Driven, perhaps, primarily to prevent the choking up of their great liquid highway which was crucial to trade and their revenues, they did think carefully about the proposals they sanctioned and they were concerned about the impact of human activity on the River Tyne in a pre-modern context. They were in touch with their environment, they were concerned about hurting the river, damaging the river, spoiling the river, and even potentially destroying the river, all their own words, and they went to considerable lengths to protect the River Tyne as a result of their concerns. In addition to enforcing a substantial list of specific river bylaws, all servants living in ‘Gateshead, Sandgate, and the Close’ had to swear in court annually that they would not cast rubbish into the river. Many bylaws passed at this time have been criticised as merely reactive or exclusively fiscally motivated, but this procedure, in particular, was preventative. Clearly, fines were the means, not the ends.
By the eighteenth century, the River Jurors were also dealing with applications to construct projections into the river, such as wharves, jetties and galleries or weirs. In each case, a committee of jurors visited the site and provided a detailed report to the next court, which ultimately decided whether or not to grant permission for the works to commence. One case, submitted in June 1771, only seven months before a severe flood swept away most edifices in the river, was the application of John Moses, esquire, of Hull, to build up his stone wear on King’s Meadows, a Tyne island which he owned, as it had ‘lately failed by means whereof the depth of water there hath been reduced and the fishery greatly prejudiced’. The next month, after the Jurors had visited the island, they granted permission, having given great consideration to the consequences of their decision.

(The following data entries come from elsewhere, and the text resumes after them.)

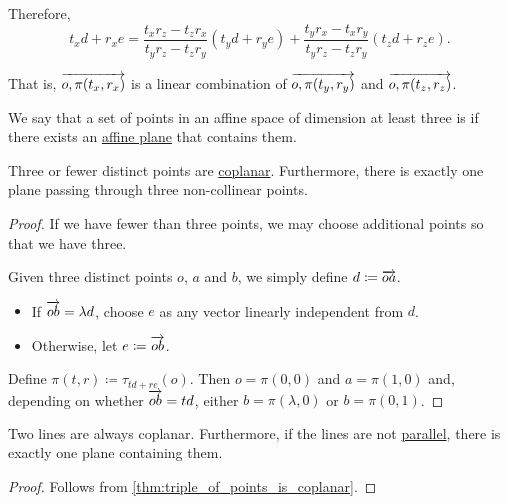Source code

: \begin{defproof}
\begin{itemize}
    Therefore,
    \begin{equation*}
      t_x d + r_x e
      =
      \frac {t_x r_z - t_z r_x} {t_y r_z - t_z r_y} (t_y d + r_y e) + \frac {t_y r_x - t_x r_y} {t_y r_z - t_z r_y} (t_z d + r_z e).
    \end{equation*}

    That is, \( \overrightarrow{o,\pi(t_x,r_x)} \) is a linear combination of \( \overrightarrow{o,\pi(t_y,r_y)} \) and \( \overrightarrow{o,\pi(t_z,r_z)} \).
  \end{itemize}
\end{defproof}

\begin{definition}\label{def:coplanar_points}\mimprovised
  We say that a set of points in an affine space of dimension at least three is  if there exists an \hyperref[def:affine_plane]{affine plane} that contains them.
\end{definition}

\begin{proposition}\label{thm:triple_of_points_is_coplanar}
  Three or fewer distinct points are \hyperref[def:coplanar_points]{coplanar}. Furthermore, there is exactly one plane passing through three non-collinear points.
\end{proposition}
\begin{proof}
  If we have fewer than three points, we may choose additional points so that we have three.

  Given three distinct points \( o \), \( a \) and \( b \), we simply define \( d \coloneqq \overrightarrow{oa} \).
  \begin{itemize}
    \item If \( \overrightarrow{ob} = \lambda d \), choose \( e \) as any vector linearly independent from \( d \).
    \item Otherwise, let \( e \coloneqq \overrightarrow{ob} \).
  \end{itemize}

  Define \( \pi(t, r) \coloneqq \tau_{td + re}(o) \). Then \( o = \pi(0, 0) \) and \( a = \pi(1, 0) \) and, depending on whether \( \overrightarrow{ob} = td \), either \( b = \pi(\lambda, 0) \) or \( b = \pi(0, 1) \).
\end{proof}

\begin{proposition}\label{thm:two_lines_are_coplanar}
  Two lines are always coplanar. Furthermore, if the lines are not \hyperref[def:affine_parallelism]{parallel}, there is exactly one plane containing them.
\end{proposition}
\begin{proof}
  Follows from \cref{thm:triple_of_points_is_coplanar}.
\end{proof}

River Tyne Tide Stone at Hedwin Streams, erected 1785 (Source: A Curtis, 2011) |
Newcastle Corporation and Trinity House worked together to complete detailed surveys of the river and they were able to navigate ships from Shields to Newcastle and back because they understood every inch of the river’s channel and bed. They regulated the disposal of waste relatively tightly, at a court held every week. Contemporaries clearly feared ‘damage’ to the river, ‘hurt’ done to the river and ‘spoiling’ the river, all their own words, but in one bye law they even go as far as to warn against the ‘destruction’ of the river: ‘That all the ballast shores in the river of Tyne be constantly kept in good repair, otherwise a hundred thousand tuns of ballast will fall into the river, to the destruction thereof’. One might say that their systems were basic, their technology rudimentary, and their understanding of river systems was in its infancy, but this is precisely why they acted with so much enthusiasm to protect the river. They relied on it increasingly for trade, shipping and tolls and they feared harm done to the river because they were explicitly aware that they could only reverse such damage very slowly and inefficiently, using shovels powered by the labour of keelmen. Indeed, due to the rudimentary nature of the processes available to them for reversing any damage to the river, they might well have been more careful than their successors in the nineteenth and twentieth centuries.